Researchers found that a mutation in the USMG5 gene causes Leigh syndrome and deficient energy production in cells. This is the first evidence linking alterations in this gene to a human disease.

The study, “A splice-site mutation in USMG5 causes Leigh Syndrome due to lack of ATP synthesis (P2.085),” will be presented as a poster at the 2018 American Academy of Neurology (AAN) Annual Meeting, which will take place between April 21-27, in Los Angeles.

The presentation will be held on Monday, April 23, at 5:30 PM PST, as part of the P2 – Poster Session IIChild Neurology and Developmental Neurology ePoster Session.” The study’s abstract was recently published in the journal Neurology.

Leigh syndrome is a progressive neurological disorder and the most common pediatric form of mitochondrial disease. Symptoms usually appear between the ages of 3 months and 2 years, and consist of gradual loss of mental and movement abilities, with subsequent respiratory failure.

The syndrome has been associated with mutations in more than 70 genes, most of which are involved in energy production in mitochondria, the cell’s power plant. Mitochondria produce energy via generation of a molecule called adenosine triphosphate (ATP).

Mutations in genes regulating the structure and assembly of the enzyme ATP synthase have been commonly linked with Leigh syndrome. However, mutations in the USMG5 gene, which codes for a protein required for ATP synthase function, have never previously been shown in any human disease.

The researchers described the case of a 2-year old Leigh syndrome patient with a homozygous mutation in USMG5. Homozygous mutations are genetic alterations in both gene copies inherited from parents. This mutation was of the splice-site type, which refers to changes at the frontier between an exon and an intron in the DNA sequence. Exons are the gene portions that generate proteins, while introns are taken out during gene expression.

The scientists conducted functional assays in the patient’s fibroblasts, the most common cells in connective tissue. ATP production was evaluated through analytical methods.
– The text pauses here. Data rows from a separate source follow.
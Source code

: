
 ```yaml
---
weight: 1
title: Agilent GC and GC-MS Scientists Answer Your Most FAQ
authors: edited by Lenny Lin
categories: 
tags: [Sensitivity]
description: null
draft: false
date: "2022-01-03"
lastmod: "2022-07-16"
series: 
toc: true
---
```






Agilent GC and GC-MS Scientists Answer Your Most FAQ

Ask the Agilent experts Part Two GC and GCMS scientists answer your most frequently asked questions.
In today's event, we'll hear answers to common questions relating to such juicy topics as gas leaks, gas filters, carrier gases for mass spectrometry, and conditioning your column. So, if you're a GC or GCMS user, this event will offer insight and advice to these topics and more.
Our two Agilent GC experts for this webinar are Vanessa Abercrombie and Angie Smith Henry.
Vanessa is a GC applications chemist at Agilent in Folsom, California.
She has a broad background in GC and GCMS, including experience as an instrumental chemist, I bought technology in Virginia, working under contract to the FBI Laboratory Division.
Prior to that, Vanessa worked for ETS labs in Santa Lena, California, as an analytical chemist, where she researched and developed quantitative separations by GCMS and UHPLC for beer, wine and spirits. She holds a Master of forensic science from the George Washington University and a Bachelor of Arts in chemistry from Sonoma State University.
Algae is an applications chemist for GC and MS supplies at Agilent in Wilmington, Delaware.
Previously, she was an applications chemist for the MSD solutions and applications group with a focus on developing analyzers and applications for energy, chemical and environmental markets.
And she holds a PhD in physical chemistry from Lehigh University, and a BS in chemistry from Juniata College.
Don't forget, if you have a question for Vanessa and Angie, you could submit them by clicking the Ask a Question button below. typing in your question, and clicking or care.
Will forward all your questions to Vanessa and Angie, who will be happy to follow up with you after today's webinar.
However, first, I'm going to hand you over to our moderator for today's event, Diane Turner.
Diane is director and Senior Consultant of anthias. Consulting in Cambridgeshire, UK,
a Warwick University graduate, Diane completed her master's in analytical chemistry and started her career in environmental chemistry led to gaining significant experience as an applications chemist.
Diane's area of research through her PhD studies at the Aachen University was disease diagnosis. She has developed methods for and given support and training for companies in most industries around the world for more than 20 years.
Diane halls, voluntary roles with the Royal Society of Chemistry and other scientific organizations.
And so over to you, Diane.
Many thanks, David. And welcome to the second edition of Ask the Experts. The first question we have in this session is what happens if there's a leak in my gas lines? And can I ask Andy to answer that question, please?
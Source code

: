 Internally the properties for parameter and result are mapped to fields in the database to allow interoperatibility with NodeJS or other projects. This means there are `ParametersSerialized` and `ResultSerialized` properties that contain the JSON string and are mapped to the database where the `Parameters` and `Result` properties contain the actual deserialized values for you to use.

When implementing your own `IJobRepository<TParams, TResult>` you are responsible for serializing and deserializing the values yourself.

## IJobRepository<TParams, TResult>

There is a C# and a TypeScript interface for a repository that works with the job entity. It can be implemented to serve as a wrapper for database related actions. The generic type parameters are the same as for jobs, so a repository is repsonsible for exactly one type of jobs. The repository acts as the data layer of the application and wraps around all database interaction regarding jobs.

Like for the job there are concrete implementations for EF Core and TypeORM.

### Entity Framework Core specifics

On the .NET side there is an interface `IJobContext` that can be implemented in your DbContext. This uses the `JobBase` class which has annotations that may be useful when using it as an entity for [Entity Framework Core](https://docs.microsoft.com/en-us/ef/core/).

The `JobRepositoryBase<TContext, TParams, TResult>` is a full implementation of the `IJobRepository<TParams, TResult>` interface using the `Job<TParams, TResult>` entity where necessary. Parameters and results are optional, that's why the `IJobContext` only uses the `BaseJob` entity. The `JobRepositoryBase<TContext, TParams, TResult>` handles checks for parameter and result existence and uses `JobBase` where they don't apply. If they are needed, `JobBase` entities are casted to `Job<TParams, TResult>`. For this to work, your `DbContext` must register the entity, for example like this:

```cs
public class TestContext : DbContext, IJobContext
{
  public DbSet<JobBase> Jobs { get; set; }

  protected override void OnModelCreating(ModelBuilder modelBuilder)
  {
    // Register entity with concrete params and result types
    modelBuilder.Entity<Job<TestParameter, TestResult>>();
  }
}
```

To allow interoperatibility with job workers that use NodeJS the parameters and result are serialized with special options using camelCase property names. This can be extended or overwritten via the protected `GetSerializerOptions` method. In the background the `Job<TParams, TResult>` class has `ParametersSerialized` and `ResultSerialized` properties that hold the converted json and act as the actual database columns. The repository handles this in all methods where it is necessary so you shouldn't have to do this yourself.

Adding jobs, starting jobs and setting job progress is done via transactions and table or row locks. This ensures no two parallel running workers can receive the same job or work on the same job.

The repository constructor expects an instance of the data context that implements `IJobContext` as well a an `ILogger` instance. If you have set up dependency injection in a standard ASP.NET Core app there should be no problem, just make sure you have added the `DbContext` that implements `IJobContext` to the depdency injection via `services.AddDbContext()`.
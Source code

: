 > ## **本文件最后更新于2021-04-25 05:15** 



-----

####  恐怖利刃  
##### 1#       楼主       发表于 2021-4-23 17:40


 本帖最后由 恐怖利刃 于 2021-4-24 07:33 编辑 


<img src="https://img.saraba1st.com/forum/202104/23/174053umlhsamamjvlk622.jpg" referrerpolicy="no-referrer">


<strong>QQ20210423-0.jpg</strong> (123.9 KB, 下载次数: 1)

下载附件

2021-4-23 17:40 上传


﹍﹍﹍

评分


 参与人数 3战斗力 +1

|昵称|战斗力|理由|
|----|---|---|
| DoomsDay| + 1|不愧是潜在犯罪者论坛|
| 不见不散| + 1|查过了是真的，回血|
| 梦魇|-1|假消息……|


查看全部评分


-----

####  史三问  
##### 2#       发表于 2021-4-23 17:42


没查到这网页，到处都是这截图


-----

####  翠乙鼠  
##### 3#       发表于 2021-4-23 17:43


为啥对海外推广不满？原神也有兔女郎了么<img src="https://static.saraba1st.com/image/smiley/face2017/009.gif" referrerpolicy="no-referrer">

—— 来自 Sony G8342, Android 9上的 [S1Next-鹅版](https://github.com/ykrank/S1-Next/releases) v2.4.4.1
The investigators then confirmed the mutation’s impact on energy production by inserting normal (“wild-type”) USMG5 gene in the patient’s fibroblasts and measuring the activity of ATP synthase.

 Results from the experiments in the child’s fibroblasts revealed reduced levels of ATP synthase and ATP. Transferring normal USMG5 gene to the patient’s cells increased ATP synthase level and restored the rate of ATP production.

 “We here demonstrate that a novel variant in USMG5 causes Leigh syndrome,” the researchers wrote.

“The identification of defects in ATP synthase levels and ATP production in the patient’s fibroblasts indicates that USMG5 plays a critical role in cell mitochondrial energy homeostasis [normal behavior],” they added.